A formal baseline evaluation is anticipated in 2027, ahead of piloting the collaborative care model. While the clinical expert will not be expected to collaborate directly with an evaluation partner at this stage, their input will be valuable in anticipating what a rigorous evaluation of this intervention would require. The expert should be available to advise D-tree on:

  • How health outcome indicators should be operationalized for a future evaluation, including baseline and endline assessments
  • What clinical data sources are most reliable in the Malawi context, and what limitations to account for

4. Deliverables

  • Written review of existing clinical protocols with specific recommendations for refinement
  • Identification of critical failure points in the care pathway–at facility level, community level, and the interface between them–including supporting evidence on what works to address each, and concrete recommendations for how HSAs and facility providers should collaborate differently in practice, including: 
    • What each cadre needs to do
    • Where workflows need to change
    • What information should flow in each direction at referral and post-facility follow-up, and
    • Where the greatest opportunities lie for earlier identification, better management, and more effective follow-up for the selected population
  • Recommended set of health outcome indicators with definitions, data sources, measurement feasibility notes, and assessment of causal pathway strength
  • Joint memo with health economist linking priority clinical indicators to cost implications and quantifiable savings potential
  • Advisory input to D-tree on health outcome indicators, data sources, and considerations for future evaluation design

5. Expert Profile

  • Medical doctor or clinical specialist with expertise in maternal health, newborn health, or primary health care in low-resource settings
  • Experience with community health systems and task-shifting approaches, ideally in Malawi or Southern or Eastern Africa
  • Familiarity with WHO guidelines for maternal and newborn care, including ANC, postnatal care, and management of high-risk pregnancies and newborns
  • Experience defining clinical outcome measures for program design and evaluation
  • Experience in Malawi or similar contexts preferred; familiarity with the Malawi health system and HSA cadre an advantage

6. Level of Effort and Timeline

Estimated 15 days from June-July 2026. Engagement will include remote consultations and fieldwork in Malawi (approximately 5-7 days).

7. Budget Requirements

The consultant will submit a proposed budget as part of the application, which will be reviewed and approved by D-tree. Please include a simple budget of your daily rate (if a group is applying, please list each individual and their individual daily rates) and the number of days. If applicable, any other anticipated costs should be specified. D-tree will cover costs of fieldwork directly–these costs should not be included in the proposed budget. 

8. Application

To apply for this role, please submit your application through this link.

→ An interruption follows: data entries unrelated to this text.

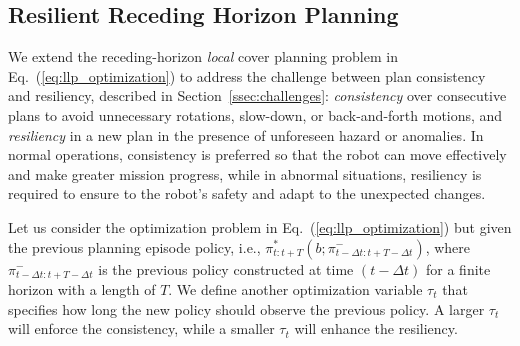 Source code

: \documentclass[letterpaper]{article} %
\newcommand{\phdone}[1]{} %
\newcommand{\argmax}{\mathop{\mathrm{argmax}}}
\begin{document}
\subsection{Resilient Receding Horizon Planning} \label{ssec:resilient_rhp}

\phdone{Consistency and Resiliency}
We extend the receding-horizon \textit{local} cover planning problem
in Eq.~(\ref{eq:llp_optimization}) to address the challenge between plan consistency and resiliency, described in Section~\ref{ssec:challenges}:
\textit{consistency} over consecutive plans to avoid unnecessary rotations, slow-down, or back-and-forth motions,
and \textit{resiliency} in a new plan in the presence of unforeseen hazard or anomalies.
In normal operations, consistency is preferred so that the robot can move effectively and make greater mission progress, while in abnormal situations, resiliency is required to ensure to the robot's safety and adapt to the unexpected changes.


\phdone{Receding Horizon Planning Re-formulation}
Let us consider the optimization problem in Eq.~(\ref{eq:llp_optimization}) but given the previous planning episode policy, i.e., 
$\pi_{t:t+T}^*(b; \pi_{t-\Delta t:t+T-\Delta t}^-)$, where $\pi_{t-\Delta t:t+T-\Delta t}^-$ is the previous policy constructed at time $(t - \Delta t)$ for a finite horizon with a length of $T$.
%
%
We define another optimization variable $\tau_t$ that specifies how long the new policy should observe the previous policy.
A larger $\tau_t$ will enforce the consistency, while a smaller $\tau_t$ will enhance the resiliency.
\end{document}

  • Upload your CV in the CV section
  • Upload your cover letter and budget in the Cover Letter section

Please note that by applying to this position, you consent to your name being checked against a terrorist watch list prior to any consultancy engagement. Deadline for submitting applications: May 15, 2026.

D-tree builds tools and systems that enhance primary health care by empowering decision-making throughout various health journeys. We collaborate with governments in regions like Zanzibar, Tanzania, and Malawi to bolster health systems, support frontline workers, and elevate the quality of care for millions.